What life lessons does Jane learn in "Jane Eyre"? How are they difficult lessons?
"Jane Eyre," traces the development of a young woman as she struggles to attain her identity against forces working against her. As an orphan she goes to live with her aunt, Mrs. Reed, who treats her cruelly. Forbidden to sit by the warm fire, Charlotte must be seated at the window where she insulates herself against the cold with the curtains. Blamed for her cousin's deeds, Charlotte is made to stay in her dead uncle's gloomy room. At night Charlotte must sleep in a closet. Eventually, Jane becomes ill and is then sent to an orphan asylum named Lowood. Later, when her aunt is dying, the aunt confesses that she has deprived Jane from being adopted by her uncle and has deprived her of her inheritance.

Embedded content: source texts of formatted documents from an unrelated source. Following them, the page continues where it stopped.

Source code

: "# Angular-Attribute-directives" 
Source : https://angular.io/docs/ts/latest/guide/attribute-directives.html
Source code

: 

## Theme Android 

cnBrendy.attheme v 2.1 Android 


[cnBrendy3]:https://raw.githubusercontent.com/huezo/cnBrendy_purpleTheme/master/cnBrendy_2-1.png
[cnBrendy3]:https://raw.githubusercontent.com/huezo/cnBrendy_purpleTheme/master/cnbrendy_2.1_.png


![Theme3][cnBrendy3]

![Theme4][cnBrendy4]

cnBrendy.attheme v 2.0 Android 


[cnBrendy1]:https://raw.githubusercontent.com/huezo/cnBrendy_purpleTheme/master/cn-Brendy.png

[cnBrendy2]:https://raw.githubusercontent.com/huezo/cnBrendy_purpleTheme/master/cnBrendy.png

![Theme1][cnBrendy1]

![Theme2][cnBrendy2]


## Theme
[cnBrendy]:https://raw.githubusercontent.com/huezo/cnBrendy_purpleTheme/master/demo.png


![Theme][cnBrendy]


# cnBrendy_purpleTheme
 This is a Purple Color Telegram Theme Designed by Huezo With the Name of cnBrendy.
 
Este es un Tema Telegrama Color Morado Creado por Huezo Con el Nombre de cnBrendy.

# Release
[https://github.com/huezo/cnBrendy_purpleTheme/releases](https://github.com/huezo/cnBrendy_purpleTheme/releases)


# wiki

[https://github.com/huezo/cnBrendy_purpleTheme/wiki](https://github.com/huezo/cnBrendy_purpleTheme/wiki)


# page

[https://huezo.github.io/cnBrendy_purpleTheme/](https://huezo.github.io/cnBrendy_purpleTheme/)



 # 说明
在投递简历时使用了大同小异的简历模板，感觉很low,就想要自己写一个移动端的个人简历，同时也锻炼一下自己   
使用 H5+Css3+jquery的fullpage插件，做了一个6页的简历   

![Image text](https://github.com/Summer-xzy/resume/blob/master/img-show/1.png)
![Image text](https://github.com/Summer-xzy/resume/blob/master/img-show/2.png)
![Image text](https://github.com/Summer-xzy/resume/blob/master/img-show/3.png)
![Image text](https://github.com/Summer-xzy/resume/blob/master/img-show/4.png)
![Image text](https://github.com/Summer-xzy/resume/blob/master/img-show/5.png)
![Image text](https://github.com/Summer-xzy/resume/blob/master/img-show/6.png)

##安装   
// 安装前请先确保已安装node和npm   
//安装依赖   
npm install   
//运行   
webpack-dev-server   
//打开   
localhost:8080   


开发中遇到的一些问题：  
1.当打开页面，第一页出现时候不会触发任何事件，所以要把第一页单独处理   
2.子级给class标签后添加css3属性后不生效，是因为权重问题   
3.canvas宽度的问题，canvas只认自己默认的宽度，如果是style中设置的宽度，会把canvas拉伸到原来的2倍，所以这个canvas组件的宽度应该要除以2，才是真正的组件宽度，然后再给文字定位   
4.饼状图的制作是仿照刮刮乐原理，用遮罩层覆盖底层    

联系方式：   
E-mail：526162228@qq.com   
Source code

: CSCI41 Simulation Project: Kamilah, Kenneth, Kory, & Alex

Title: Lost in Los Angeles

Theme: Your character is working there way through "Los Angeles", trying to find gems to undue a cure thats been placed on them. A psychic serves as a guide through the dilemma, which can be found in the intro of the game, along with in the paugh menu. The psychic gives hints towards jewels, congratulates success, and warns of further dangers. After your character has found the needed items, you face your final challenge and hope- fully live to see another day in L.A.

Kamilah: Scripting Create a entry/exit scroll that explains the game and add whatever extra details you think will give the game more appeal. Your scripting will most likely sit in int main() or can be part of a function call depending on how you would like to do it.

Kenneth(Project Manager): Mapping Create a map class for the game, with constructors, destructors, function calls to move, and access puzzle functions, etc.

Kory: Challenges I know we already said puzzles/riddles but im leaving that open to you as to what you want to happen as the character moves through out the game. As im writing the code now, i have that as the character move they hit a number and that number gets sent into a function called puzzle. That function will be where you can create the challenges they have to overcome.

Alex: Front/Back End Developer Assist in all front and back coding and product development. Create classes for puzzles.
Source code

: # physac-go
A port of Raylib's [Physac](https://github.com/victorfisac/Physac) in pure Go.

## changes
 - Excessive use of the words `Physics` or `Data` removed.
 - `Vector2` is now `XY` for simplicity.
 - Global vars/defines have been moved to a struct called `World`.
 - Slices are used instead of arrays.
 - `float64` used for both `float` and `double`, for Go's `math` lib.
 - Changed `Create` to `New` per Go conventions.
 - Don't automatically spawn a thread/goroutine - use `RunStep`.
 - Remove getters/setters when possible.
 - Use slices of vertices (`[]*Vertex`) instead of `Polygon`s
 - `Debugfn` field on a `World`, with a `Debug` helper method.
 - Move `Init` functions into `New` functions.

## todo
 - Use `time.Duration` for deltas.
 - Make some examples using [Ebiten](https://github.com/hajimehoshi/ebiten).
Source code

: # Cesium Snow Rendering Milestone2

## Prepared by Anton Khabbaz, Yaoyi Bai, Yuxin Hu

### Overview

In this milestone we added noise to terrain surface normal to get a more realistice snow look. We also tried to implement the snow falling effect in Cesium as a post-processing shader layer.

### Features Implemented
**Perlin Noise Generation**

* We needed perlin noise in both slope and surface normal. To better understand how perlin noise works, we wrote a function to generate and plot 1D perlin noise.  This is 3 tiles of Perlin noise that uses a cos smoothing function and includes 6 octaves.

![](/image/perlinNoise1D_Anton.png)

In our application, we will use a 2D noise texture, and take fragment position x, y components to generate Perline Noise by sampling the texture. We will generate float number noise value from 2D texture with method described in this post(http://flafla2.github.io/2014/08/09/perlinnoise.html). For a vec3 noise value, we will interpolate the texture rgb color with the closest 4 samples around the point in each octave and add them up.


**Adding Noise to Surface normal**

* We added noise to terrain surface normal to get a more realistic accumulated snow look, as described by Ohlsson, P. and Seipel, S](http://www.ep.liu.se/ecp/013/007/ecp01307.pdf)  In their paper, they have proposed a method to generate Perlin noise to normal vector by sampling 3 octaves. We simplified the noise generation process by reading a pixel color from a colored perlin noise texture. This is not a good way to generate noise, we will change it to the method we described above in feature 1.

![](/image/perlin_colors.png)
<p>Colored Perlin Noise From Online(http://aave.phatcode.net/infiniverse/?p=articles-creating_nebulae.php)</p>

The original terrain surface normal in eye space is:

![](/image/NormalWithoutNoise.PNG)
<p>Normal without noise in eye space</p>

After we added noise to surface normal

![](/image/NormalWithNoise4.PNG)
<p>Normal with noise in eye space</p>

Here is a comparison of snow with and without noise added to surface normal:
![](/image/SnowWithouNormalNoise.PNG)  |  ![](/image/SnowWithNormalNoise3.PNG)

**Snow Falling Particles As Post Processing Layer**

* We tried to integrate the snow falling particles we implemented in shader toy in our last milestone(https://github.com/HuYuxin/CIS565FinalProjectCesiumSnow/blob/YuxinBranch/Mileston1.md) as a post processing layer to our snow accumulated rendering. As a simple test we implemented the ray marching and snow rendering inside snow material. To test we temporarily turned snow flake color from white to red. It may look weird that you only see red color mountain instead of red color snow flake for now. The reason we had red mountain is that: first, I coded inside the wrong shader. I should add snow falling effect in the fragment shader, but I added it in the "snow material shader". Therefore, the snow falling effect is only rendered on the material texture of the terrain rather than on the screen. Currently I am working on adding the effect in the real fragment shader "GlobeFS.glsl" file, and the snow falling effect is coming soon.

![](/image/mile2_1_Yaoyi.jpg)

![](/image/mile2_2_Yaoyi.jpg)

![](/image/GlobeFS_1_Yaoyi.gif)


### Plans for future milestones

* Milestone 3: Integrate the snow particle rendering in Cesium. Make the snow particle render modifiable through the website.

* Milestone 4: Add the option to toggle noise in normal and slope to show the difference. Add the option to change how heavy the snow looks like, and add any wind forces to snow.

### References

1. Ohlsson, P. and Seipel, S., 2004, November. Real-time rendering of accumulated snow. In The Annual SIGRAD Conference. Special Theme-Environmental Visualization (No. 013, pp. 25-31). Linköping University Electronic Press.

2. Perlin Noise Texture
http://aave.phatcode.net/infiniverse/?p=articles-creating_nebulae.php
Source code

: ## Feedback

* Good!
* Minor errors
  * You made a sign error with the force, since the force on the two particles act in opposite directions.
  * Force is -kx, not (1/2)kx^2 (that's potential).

At Lowood Mr. Brocklehurst, cruelly makes the girls survive on a meager diet and made to wear their hair short. When Jane drops a slate, she is made to stand on a stool for hours. After being at Lowood, Jane becomes a teacher there. Thanks to a friendly teacher, Jane procures a position as governness to the daughter of the owner of Thornfield. There Jane is moderately comfortable, but she wonders at the strange nature of Mr. Rochester who is rather abrupt with her at first. Later, she is engaged to him, but learns he is already married. Sick and deprived after leaving Thornfield, Jane is rescued by cousins. Reluctant to marry her passionness cousin, Jane returns to Rochester.